What is needed – Across the whole listing, find how many lines contain "react", then write that number and nothing else.

Supplied information –
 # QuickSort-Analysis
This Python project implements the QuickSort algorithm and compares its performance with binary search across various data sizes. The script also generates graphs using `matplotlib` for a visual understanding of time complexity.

* * *

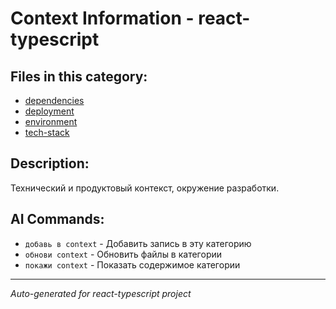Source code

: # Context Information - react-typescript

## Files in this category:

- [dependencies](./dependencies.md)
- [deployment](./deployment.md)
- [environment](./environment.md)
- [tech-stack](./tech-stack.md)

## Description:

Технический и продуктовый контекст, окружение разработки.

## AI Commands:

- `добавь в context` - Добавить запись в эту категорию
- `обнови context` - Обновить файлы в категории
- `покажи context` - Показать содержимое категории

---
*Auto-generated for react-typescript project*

Completed task – 2